The assessee has all along declared the rent receipt on the basis of 32634.41 sq. ft. area occupied by the tenant Reliance Mediaworks Ltd. which has been accepted by the predecessor learned AO in the assessment order dated 6.01.2015 framed under Section 143(3) of the Act (pages 22-23 of paper book) for the assessment year 2012-13. The facts remain the same in the succeeding assessment year 2013-14, presently under consideration. In Radhasoami Satsang vs. CIT [193 ITR 321 (SC)], the Hon’ble Supreme Court observed that though strictly speaking res judicata does not apply to income-tax proceedings but where a fundamental aspects permeating through the different assessment years has been found as a fact one way or the other and parties have allowed that position to be sustained by not challenging the order, it would not be at all appropriate to allow the position to be changed in a subsequent year.

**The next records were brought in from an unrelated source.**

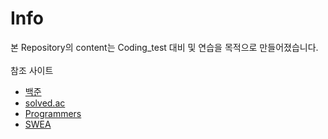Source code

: # Info

본 Repository의 content는 Coding_test 대비 및 연습을 목적으로 만들어졌습니다.
<br><br>
참조 사이트
- [백준](https://www.acmicpc.net/)
- [solved.ac](https://solved.ac/)
- [Programmers](https://programmers.co.kr/)
- [SWEA](https://swexpertacademy.com/main/main.do)
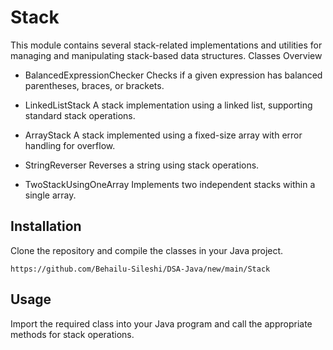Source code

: # Stack
This module contains several stack-related implementations and utilities for managing and manipulating stack-based data structures.
Classes Overview

  - BalancedExpressionChecker
      Checks if a given expression has balanced parentheses, braces, or brackets.

  - LinkedListStack
      A stack implementation using a linked list, supporting standard stack operations.

  - ArrayStack
    A stack implemented using a fixed-size array with error handling for overflow.

  - StringReverser
      Reverses a string using stack operations.

  - TwoStackUsingOneArray
      Implements two independent stacks within a single array.

## Installation

Clone the repository and compile the classes in your Java project.
    
    https://github.com/Behailu-Sileshi/DSA-Java/new/main/Stack
## Usage
Import the required class into your Java program and call the appropriate methods for stack operations.
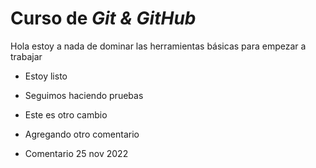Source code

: # Curso de _Git & GitHub_

Hola estoy a nada de dominar las herramientas básicas para empezar a trabajar

- Estoy listo

- Seguimos haciendo pruebas

- Este es otro cambio

- Agregando otro comentario

- Comentario 25 nov 2022
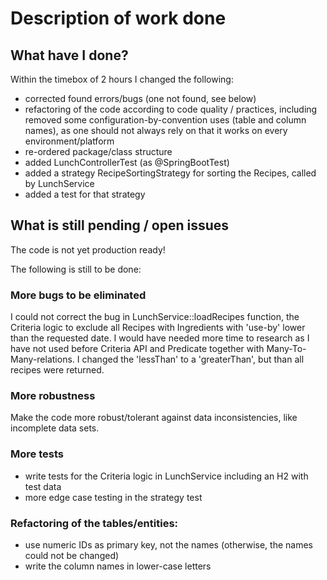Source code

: # Description of work done

## What have I done?
Within the timebox of 2 hours I changed the following:
- corrected found errors/bugs (one not found, see below)
- refactoring of the code according to code quality / practices, including removed some configuration-by-convention uses (table and column names), as one should not always rely on that it works on every environment/platform
- re-ordered package/class structure
- added LunchControllerTest (as @SpringBootTest)
- added a strategy RecipeSortingStrategy for sorting the Recipes, called by LunchService
- added a test for that strategy


## What is still pending / open issues
The code is not yet production ready!

The following is still to be done:

### More bugs to be eliminated

I could not correct the bug in LunchService::loadRecipes function, the Criteria logic to exclude all Recipes with Ingredients with 'use-by' lower than the requested date. I would have needed more time to research as I have not used before Criteria API and Predicate together with Many-To-Many-relations. I changed the 'lessThan' to a 'greaterThan', but than all recipes were returned.

### More robustness

Make the code more robust/tolerant against data inconsistencies, like incomplete data sets.

### More tests

- write tests for the Criteria logic in LunchService including an H2 with test data
- more edge case testing in the strategy test

### Refactoring of the tables/entities:

- use numeric IDs as primary key, not the names (otherwise, the names could not be changed)
- write the column names in lower-case letters
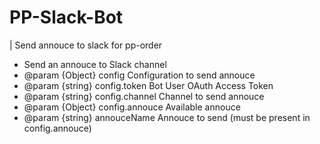 # PP-Slack-Bot

| Send annouce to slack for pp-order

* Send an annouce to Slack channel
* @param {Object} config Configuration to send annouce
* @param {string} config.token Bot User OAuth Access Token 
* @param {string} config.channel Channel to send annouce
* @param {Object} config.annouce Available annouce
* @param {string} annouceName Annouce to send (must be present in config.annouce)
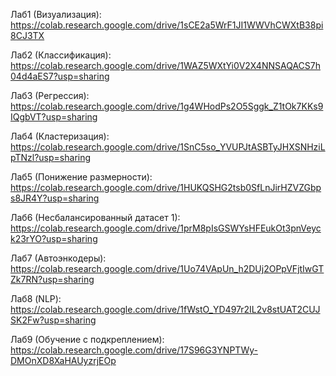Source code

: Лаб1 (Визуализация): https://colab.research.google.com/drive/1sCE2a5WrF1JI1WWVhCWXtB38pi8CJ3TX

Лаб2 (Классификация): https://colab.research.google.com/drive/1WAZ5WXtYi0V2X4NNSAQACS7h04d4aES7?usp=sharing

Лаб3 (Регрессия): https://colab.research.google.com/drive/1g4WHodPs2O5Sggk_Z1tOk7KKs9IQgbVT?usp=sharing

Лаб4 (Кластеризация): https://colab.research.google.com/drive/1SnC5so_YVUPJtASBTyJHXSNHziLpTNzl?usp=sharing

Лаб5 (Понижение размерности):
https://colab.research.google.com/drive/1HUKQSHG2tsb0SfLnJirHZVZGbps8JR4Y?usp=sharing

Лаб6 (Несбалансированный датасет 1):
https://colab.research.google.com/drive/1prM8pIsGSWYsHFEukOt3pnVeyck23rYO?usp=sharing

Лаб7 (Автоэнкодеры):
https://colab.research.google.com/drive/1Uo74VApUn_h2DUj2OPpVFjtIwGTZk7RN?usp=sharing

Лаб8 (NLP):
https://colab.research.google.com/drive/1fWstO_YD497r2IL2v8stUAT2CUJSK2Fw?usp=sharing

Лаб9 (Обучение с подкреплением):
https://colab.research.google.com/drive/17S96G3YNPTWy-DMOnXD8XaHAUyzrjEOp
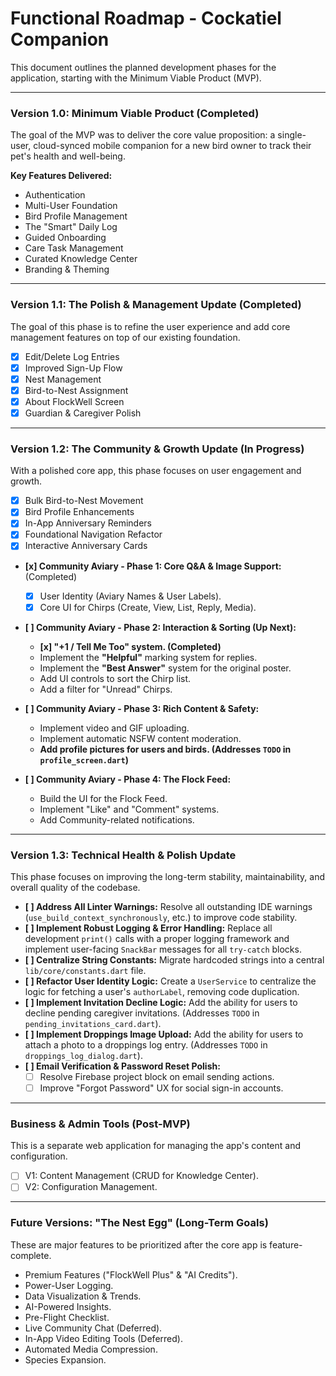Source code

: # Functional Roadmap - Cockatiel Companion

This document outlines the planned development phases for the application, starting with the Minimum Viable Product (MVP).

---

### **Version 1.0: Minimum Viable Product (Completed)**

The goal of the MVP was to deliver the core value proposition: a single-user, cloud-synced mobile companion for a new bird owner to track their pet's health and well-being.

**Key Features Delivered:**
*   Authentication
*   Multi-User Foundation
*   Bird Profile Management
*   The "Smart" Daily Log
*   Guided Onboarding
*   Care Task Management
*   Curated Knowledge Center
*   Branding & Theming

---

### **Version 1.1: The Polish & Management Update (Completed)**

The goal of this phase is to refine the user experience and add core management features on top of our existing foundation.

*   [x] Edit/Delete Log Entries
*   [x] Improved Sign-Up Flow
*   [x] Nest Management
*   [x] Bird-to-Nest Assignment
*   [x] About FlockWell Screen
*   [x] Guardian & Caregiver Polish

---

### **Version 1.2: The Community & Growth Update (In Progress)**

With a polished core app, this phase focuses on user engagement and growth.

*   [x] Bulk Bird-to-Nest Movement
*   [x] Bird Profile Enhancements
*   [x] In-App Anniversary Reminders
*   [x] Foundational Navigation Refactor
*   [x] Interactive Anniversary Cards

*   **[x] Community Aviary - Phase 1: Core Q&A & Image Support:** (Completed)
    *   [x] User Identity (Aviary Names & User Labels).
    *   [x] Core UI for Chirps (Create, View, List, Reply, Media).

*   **[ ] Community Aviary - Phase 2: Interaction & Sorting (Up Next):**
    *   **[x] "+1 / Tell Me Too" system. (Completed)**
    *   Implement the **"Helpful"** marking system for replies.
    *   Implement the **"Best Answer"** system for the original poster.
    *   Add UI controls to sort the Chirp list.
    *   Add a filter for "Unread" Chirps.

*   **[ ] Community Aviary - Phase 3: Rich Content & Safety:**
    *   Implement video and GIF uploading.
    *   Implement automatic NSFW content moderation.
    *   **Add profile pictures for users and birds. (Addresses `TODO` in `profile_screen.dart`)**

*   **[ ] Community Aviary - Phase 4: The Flock Feed:**
    *   Build the UI for the Flock Feed.
    *   Implement "Like" and "Comment" systems.
    *   Add Community-related notifications.

---

### **Version 1.3: Technical Health & Polish Update**

This phase focuses on improving the long-term stability, maintainability, and overall quality of the codebase.

*   **[ ] Address All Linter Warnings:** Resolve all outstanding IDE warnings (`use_build_context_synchronously`, etc.) to improve code stability.
*   **[ ] Implement Robust Logging & Error Handling:** Replace all development `print()` calls with a proper logging framework and implement user-facing `SnackBar` messages for all `try-catch` blocks.
*   **[ ] Centralize String Constants:** Migrate hardcoded strings into a central `lib/core/constants.dart` file.
*   **[ ] Refactor User Identity Logic:** Create a `UserService` to centralize the logic for fetching a user's `authorLabel`, removing code duplication.
*   **[ ] Implement Invitation Decline Logic:** Add the ability for users to decline pending caregiver invitations. (Addresses `TODO` in `pending_invitations_card.dart`).
*   **[ ] Implement Droppings Image Upload:** Add the ability for users to attach a photo to a droppings log entry. (Addresses `TODO` in `droppings_log_dialog.dart`).
*   **[ ] Email Verification & Password Reset Polish:**
    *   [ ] Resolve Firebase project block on email sending actions.
    *   [ ] Improve "Forgot Password" UX for social sign-in accounts.

---

### **Business & Admin Tools (Post-MVP)**

This is a separate web application for managing the app's content and configuration.

*   [ ] V1: Content Management (CRUD for Knowledge Center).
*   [ ] V2: Configuration Management.

---

### **Future Versions: "The Nest Egg" (Long-Term Goals)**

These are major features to be prioritized after the core app is feature-complete.

*   Premium Features ("FlockWell Plus" & "AI Credits").
*   Power-User Logging.
*   Data Visualization & Trends.
*   AI-Powered Insights.
*   Pre-Flight Checklist.
*   Live Community Chat (Deferred).
*   In-App Video Editing Tools (Deferred).
*   Automated Media Compression.
*   Species Expansion.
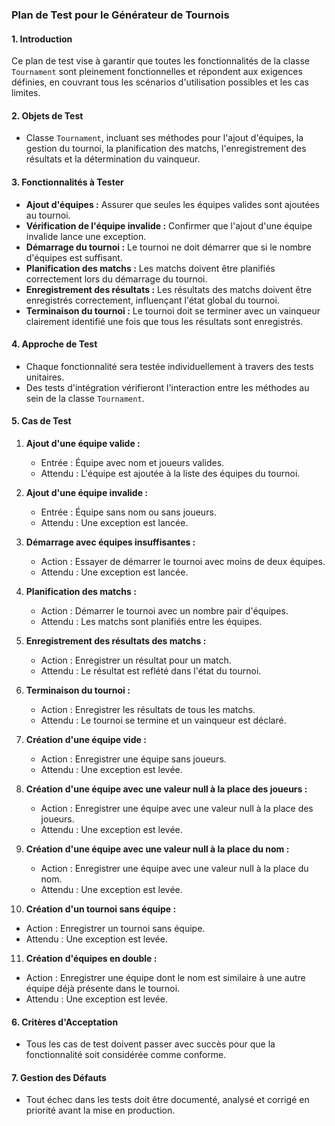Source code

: ### Plan de Test pour le Générateur de Tournois

#### 1. Introduction
Ce plan de test vise à garantir que toutes les fonctionnalités de la classe `Tournament` sont pleinement fonctionnelles et répondent aux exigences définies, en couvrant tous les scénarios d'utilisation possibles et les cas limites.

#### 2. Objets de Test
- Classe `Tournament`, incluant ses méthodes pour l'ajout d'équipes, la gestion du tournoi, la planification des matchs, l'enregistrement des résultats et la détermination du vainqueur.

#### 3. Fonctionnalités à Tester
- **Ajout d'équipes :** Assurer que seules les équipes valides sont ajoutées au tournoi.
- **Vérification de l'équipe invalide :** Confirmer que l'ajout d'une équipe invalide lance une exception.
- **Démarrage du tournoi :** Le tournoi ne doit démarrer que si le nombre d'équipes est suffisant.
- **Planification des matchs :** Les matchs doivent être planifiés correctement lors du démarrage du tournoi.
- **Enregistrement des résultats :** Les résultats des matchs doivent être enregistrés correctement, influençant l'état global du tournoi.
- **Terminaison du tournoi :** Le tournoi doit se terminer avec un vainqueur clairement identifié une fois que tous les résultats sont enregistrés.

#### 4. Approche de Test
- Chaque fonctionnalité sera testée individuellement à travers des tests unitaires.
- Des tests d'intégration vérifieront l'interaction entre les méthodes au sein de la classe `Tournament`.

#### 5. Cas de Test
1. **Ajout d'une équipe valide :**
   - Entrée : Équipe avec nom et joueurs valides.
   - Attendu : L'équipe est ajoutée à la liste des équipes du tournoi.

2. **Ajout d'une équipe invalide :**
   - Entrée : Équipe sans nom ou sans joueurs.
   - Attendu : Une exception est lancée.

3. **Démarrage avec équipes insuffisantes :**
   - Action : Essayer de démarrer le tournoi avec moins de deux équipes.
   - Attendu : Une exception est lancée.

4. **Planification des matchs :**
   - Action : Démarrer le tournoi avec un nombre pair d'équipes.
   - Attendu : Les matchs sont planifiés entre les équipes.

5. **Enregistrement des résultats des matchs :**
   - Action : Enregistrer un résultat pour un match.
   - Attendu : Le résultat est reflété dans l'état du tournoi.

6. **Terminaison du tournoi :**
   - Action : Enregistrer les résultats de tous les matchs.
   - Attendu : Le tournoi se termine et un vainqueur est déclaré.

7. **Création d'une équipe vide :**
   - Action : Enregistrer une équipe sans joueurs.
   - Attendu : Une exception est levée.

8. **Création d'une équipe avec une valeur null à la place des joueurs :**
   - Action : Enregistrer une équipe avec une valeur null à la place des joueurs.
   - Attendu : Une exception est levée.

9. **Création d'une équipe avec une valeur null à la place du nom :**
   - Action : Enregistrer une équipe avec une valeur null à la place du nom.
   - Attendu : Une exception est levée.

10. **Création d'un tournoi sans équipe :**
   - Action : Enregistrer un tournoi sans équipe.
   - Attendu : Une exception est levée.

11. **Création d'équipes en double :**
   - Action : Enregistrer une équipe dont le nom est similaire à une autre équipe déjà présente dans le tournoi.
   - Attendu : Une exception est levée.


#### 6. Critères d'Acceptation
- Tous les cas de test doivent passer avec succès pour que la fonctionnalité soit considérée comme conforme.

#### 7. Gestion des Défauts
- Tout échec dans les tests doit être documenté, analysé et corrigé en priorité avant la mise en production.

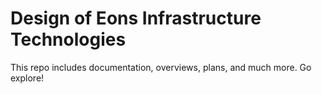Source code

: # Design of Eons Infrastructure Technologies

This repo includes documentation, overviews, plans, and much more. Go explore!
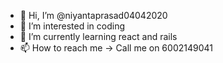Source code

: - 👋 Hi, I’m @niyantaprasad04042020
- 👀 I’m interested in coding
- 🌱 I’m currently learning react and rails
- 📫 How to reach me -> Call me on 6002149041

<!---
niyantaprasad04042020/niyantaprasad04042020 is a ✨ special ✨ repository because its `README.md` (this file) appears on your GitHub profile.
You can click the Preview link to take a look at your changes.
--->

The principles laid down by the Hon’ble Supreme Court in Radhasoami Satsang vs. CIT (supra) has been applied by the Hon’ble Delhi High Court in Director of Income-tax vs. Lovely Bal Shiksha Parishad [266 ITR 349 (Del)]. Rule of consistency has to be followed as held by the Hon’ble Supreme Court in CIT vs. Narendra Doshi [254 ITR 606 (SC)].

The assessee categorically denied receipt of rent over and above what is reflected in its books of accounts. Nothing has been brought on record to contradict the version of the assessee either by the learned AO or by the learned CIT(A). We, therefore, hold that rental income which has not been received by the assessee cannot be brought to tax.